[Plain-text document sources]

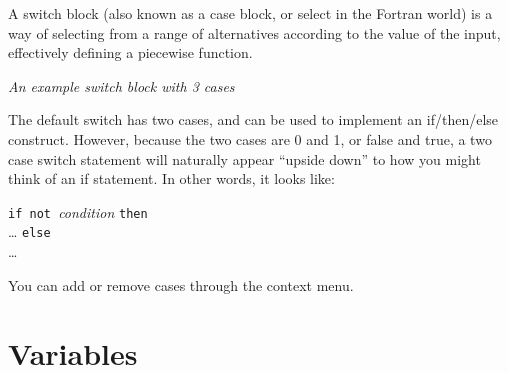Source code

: A switch block (also known as a case block, or select in the Fortran
world) is a way of selecting from a range of alternatives according
to the value of the input, effectively defining a piecewise function.

\begin{center}
{\em An example switch block with 3 cases}
\end{center}

The default switch has two cases, and can be used to implement an
if/then/else construct. However, because the two cases are 0 and 1,
or false and true, a two case switch statement will naturally appear
``upside down'' to how you might think of an if statement. In other
words, it looks like:

\parbox{\textwidth}{
{\tt if not }{\em condition} {\tt then}\\
 \ldots
{\tt else}\\
\ldots
}

You can add or remove cases through the context menu. 

\section{Variables}\label{Variable:constant}\label{Variable:parameter}
\label{Variable:flow}\label{Variable:integral}\label{Variable:stock}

## Exercise
Begin with the first line of the records and repeat every line up to the one with "You can add", counting that line too. Pictures are not part of the copy.

## Result for this task
Source code

: A switch block (also known as a case block, or select in the Fortran
world) is a way of selecting from a range of alternatives according
to the value of the input, effectively defining a piecewise function.

\begin{center}
{\em An example switch block with 3 cases}
\end{center}

The default switch has two cases, and can be used to implement an
if/then/else construct. However, because the two cases are 0 and 1,
or false and true, a two case switch statement will naturally appear
``upside down'' to how you might think of an if statement. In other
words, it looks like:

\parbox{\textwidth}{
{\tt if not }{\em condition} {\tt then}\\
 \ldots
{\tt else}\\
\ldots
}

You can add or remove cases through the context menu. 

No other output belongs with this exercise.